**EXERCISE INSTRUCTIONS:** With the pictures excluded, retype the records that follow exactly.

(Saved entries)
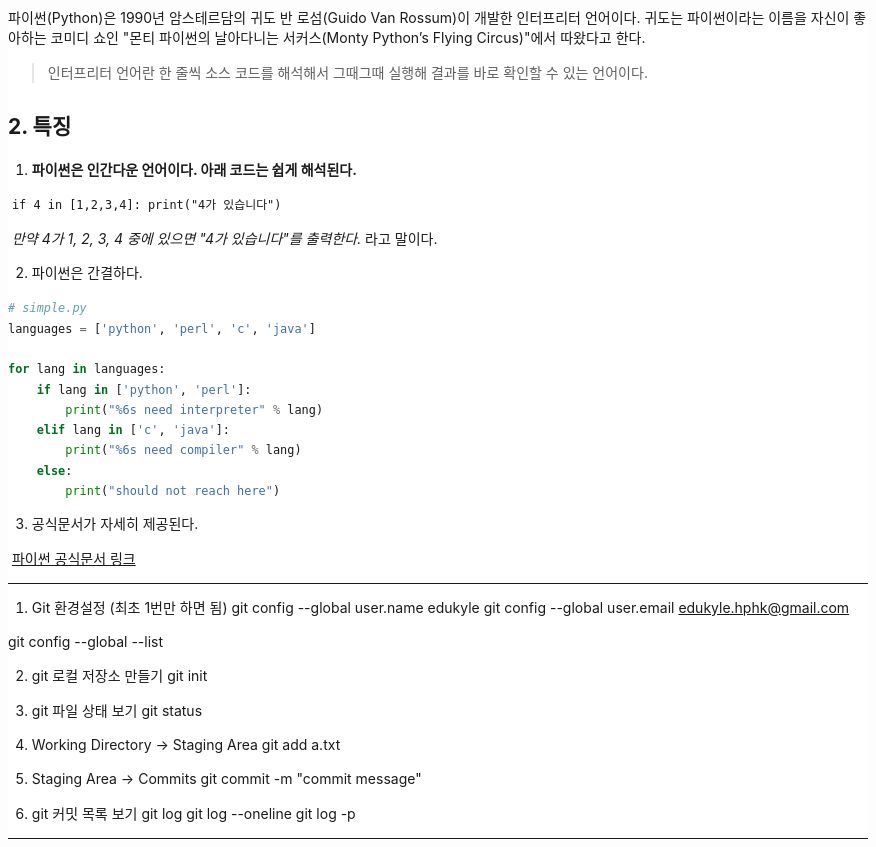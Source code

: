 파이썬(Python)은 1990년 암스테르담의 귀도 반 로섬(Guido Van Rossum)이 개발한 인터프리터 언어이다. 귀도는 파이썬이라는 이름을 자신이 좋아하는 코미디 쇼인 "몬티 파이썬의 날아다니는 서커스(Monty Python’s Flying Circus)"에서 따왔다고 한다.

> 인터프리터 언어란 한 줄씩 소스 코드를 해석해서 그때그때 실행해 결과를 바로 확인할 수 있는 언어이다.



## 2. 특징

1. **파이썬은 인간다운 언어이다. 아래 코드는 쉽게 해석된다.**

​		`if 4 in [1,2,3,4]: print("4가 있습니다")`

​		*만약 4가 1, 2, 3, 4 중에 있으면 "4가 있습니다"를 출력한다.* 라고 말이다.



2. 파이썬은 간결하다.

```python
# simple.py
languages = ['python', 'perl', 'c', 'java']

for lang in languages:
    if lang in ['python', 'perl']:
    	print("%6s need interpreter" % lang)
    elif lang in ['c', 'java']:
    	print("%6s need compiler" % lang)
    else:
    	print("should not reach here")
```



3. 공식문서가 자세히 제공된다.

​		[파이썬 공식문서 링크](https://docs.python.org/3/)

   

---

1. Git 환경설정 (최초 1번만 하면 됨)
git config --global user.name edukyle
git config --global user.email edukyle.hphk@gmail.com

git config --global --list

2. git 로컬 저장소 만들기
git init

3. git 파일 상태 보기
git status

4.  Working Directory -> Staging Area
git add a.txt

5.  Staging Area -> Commits
git commit -m "commit message"

6. git 커밋 목록 보기
git log
git log --oneline
git log -p



----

**TASK OUTPUT:**
Source code

: 파이썬(Python)은 1990년 암스테르담의 귀도 반 로섬(Guido Van Rossum)이 개발한 인터프리터 언어이다. 귀도는 파이썬이라는 이름을 자신이 좋아하는 코미디 쇼인 "몬티 파이썬의 날아다니는 서커스(Monty Python’s Flying Circus)"에서 따왔다고 한다.

> 인터프리터 언어란 한 줄씩 소스 코드를 해석해서 그때그때 실행해 결과를 바로 확인할 수 있는 언어이다.



## 2. 특징

1. **파이썬은 인간다운 언어이다. 아래 코드는 쉽게 해석된다.**

​		`if 4 in [1,2,3,4]: print("4가 있습니다")`

​		*만약 4가 1, 2, 3, 4 중에 있으면 "4가 있습니다"를 출력한다.* 라고 말이다.



2. 파이썬은 간결하다.

```python
# simple.py
languages = ['python', 'perl', 'c', 'java']

for lang in languages:
    if lang in ['python', 'perl']:
    	print("%6s need interpreter" % lang)
    elif lang in ['c', 'java']:
    	print("%6s need compiler" % lang)
    else:
    	print("should not reach here")
```



3. 공식문서가 자세히 제공된다.

​		[파이썬 공식문서 링크](https://docs.python.org/3/)

   

---

1. Git 환경설정 (최초 1번만 하면 됨)
git config --global user.name edukyle
git config --global user.email edukyle.hphk@gmail.com

git config --global --list

2. git 로컬 저장소 만들기
git init

3. git 파일 상태 보기
git status

4.  Working Directory -> Staging Area
git add a.txt

5.  Staging Area -> Commits
git commit -m "commit message"

6. git 커밋 목록 보기
git log
git log --oneline
git log -p



----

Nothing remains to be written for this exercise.